WHAT THIS TASK INVOLVES: Using the data below, copy out all lines with the word "here".

GIVEN RECORDS:
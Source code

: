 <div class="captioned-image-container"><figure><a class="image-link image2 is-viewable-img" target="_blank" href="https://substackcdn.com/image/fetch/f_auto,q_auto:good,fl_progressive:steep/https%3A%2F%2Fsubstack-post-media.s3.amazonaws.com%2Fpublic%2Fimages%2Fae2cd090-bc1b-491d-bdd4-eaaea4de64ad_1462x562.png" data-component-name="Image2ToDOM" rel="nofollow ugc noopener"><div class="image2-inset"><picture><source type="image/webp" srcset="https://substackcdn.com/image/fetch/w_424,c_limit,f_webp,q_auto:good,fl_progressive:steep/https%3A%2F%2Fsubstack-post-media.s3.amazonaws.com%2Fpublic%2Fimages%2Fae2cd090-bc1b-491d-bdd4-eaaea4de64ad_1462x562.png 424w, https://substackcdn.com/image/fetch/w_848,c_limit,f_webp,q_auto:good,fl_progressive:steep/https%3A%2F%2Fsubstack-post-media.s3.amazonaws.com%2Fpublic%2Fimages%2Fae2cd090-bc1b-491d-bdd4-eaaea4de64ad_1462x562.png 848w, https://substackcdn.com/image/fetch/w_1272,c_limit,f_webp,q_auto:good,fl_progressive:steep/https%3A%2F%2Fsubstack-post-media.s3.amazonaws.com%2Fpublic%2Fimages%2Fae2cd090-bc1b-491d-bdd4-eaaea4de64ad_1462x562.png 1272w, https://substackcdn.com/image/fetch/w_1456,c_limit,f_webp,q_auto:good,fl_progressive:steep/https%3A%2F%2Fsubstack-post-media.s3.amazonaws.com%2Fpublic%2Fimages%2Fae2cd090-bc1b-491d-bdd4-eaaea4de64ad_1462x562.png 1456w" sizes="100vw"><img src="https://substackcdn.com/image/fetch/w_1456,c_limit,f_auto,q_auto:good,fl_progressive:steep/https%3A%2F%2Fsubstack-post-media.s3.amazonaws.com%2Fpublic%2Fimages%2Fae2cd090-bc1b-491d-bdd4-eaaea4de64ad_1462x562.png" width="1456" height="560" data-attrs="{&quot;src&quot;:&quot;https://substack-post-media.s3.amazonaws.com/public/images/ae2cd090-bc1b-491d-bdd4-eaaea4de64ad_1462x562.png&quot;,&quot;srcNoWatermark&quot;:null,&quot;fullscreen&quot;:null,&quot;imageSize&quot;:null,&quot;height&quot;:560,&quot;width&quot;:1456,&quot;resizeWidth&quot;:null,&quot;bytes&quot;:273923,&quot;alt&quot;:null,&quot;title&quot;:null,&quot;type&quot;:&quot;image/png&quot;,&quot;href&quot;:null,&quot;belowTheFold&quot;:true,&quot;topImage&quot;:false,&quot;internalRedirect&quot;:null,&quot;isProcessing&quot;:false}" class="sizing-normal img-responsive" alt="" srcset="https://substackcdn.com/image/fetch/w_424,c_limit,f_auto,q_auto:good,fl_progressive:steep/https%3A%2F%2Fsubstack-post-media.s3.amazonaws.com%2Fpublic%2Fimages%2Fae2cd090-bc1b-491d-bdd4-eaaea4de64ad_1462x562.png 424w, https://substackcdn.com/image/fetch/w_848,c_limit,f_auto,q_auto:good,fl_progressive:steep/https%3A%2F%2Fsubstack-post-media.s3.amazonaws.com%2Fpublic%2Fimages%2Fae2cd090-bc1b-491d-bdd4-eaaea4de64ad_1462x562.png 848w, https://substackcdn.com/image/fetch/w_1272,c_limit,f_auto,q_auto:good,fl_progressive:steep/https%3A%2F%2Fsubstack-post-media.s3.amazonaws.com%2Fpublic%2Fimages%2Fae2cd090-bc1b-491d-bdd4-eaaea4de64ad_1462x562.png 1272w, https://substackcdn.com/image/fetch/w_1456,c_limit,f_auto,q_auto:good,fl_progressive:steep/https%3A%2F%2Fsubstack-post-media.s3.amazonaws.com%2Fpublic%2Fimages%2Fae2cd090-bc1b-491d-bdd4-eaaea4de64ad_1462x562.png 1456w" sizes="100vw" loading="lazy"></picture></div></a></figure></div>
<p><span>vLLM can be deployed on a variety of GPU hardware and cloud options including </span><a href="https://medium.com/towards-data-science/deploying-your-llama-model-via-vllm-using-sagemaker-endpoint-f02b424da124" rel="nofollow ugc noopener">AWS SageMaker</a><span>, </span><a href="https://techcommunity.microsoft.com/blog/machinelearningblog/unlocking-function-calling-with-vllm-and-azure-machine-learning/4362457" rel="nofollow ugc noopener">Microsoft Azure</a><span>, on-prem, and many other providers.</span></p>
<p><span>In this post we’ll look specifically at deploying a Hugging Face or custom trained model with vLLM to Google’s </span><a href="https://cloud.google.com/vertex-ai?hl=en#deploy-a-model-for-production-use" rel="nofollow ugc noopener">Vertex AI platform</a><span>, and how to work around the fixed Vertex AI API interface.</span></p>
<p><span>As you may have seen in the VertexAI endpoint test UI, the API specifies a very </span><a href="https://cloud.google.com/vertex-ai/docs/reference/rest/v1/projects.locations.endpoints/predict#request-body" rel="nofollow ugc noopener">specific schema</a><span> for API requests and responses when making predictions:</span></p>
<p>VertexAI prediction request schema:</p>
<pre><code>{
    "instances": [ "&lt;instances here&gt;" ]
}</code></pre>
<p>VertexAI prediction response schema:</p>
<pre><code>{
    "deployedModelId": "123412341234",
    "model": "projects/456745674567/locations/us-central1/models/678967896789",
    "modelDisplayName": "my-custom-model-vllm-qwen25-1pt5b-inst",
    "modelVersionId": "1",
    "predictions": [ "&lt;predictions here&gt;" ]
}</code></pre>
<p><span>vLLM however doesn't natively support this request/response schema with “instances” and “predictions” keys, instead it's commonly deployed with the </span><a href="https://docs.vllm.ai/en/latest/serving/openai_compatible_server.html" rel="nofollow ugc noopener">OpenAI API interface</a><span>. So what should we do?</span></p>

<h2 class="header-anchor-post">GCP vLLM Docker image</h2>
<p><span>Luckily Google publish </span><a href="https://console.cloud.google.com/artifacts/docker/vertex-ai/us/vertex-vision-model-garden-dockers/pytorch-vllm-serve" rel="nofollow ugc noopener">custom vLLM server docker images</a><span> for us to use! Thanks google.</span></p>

ANSWER AREA:
    "instances": [ "&lt;instances here&gt;" ]
    "predictions": [ "&lt;predictions here&gt;" ]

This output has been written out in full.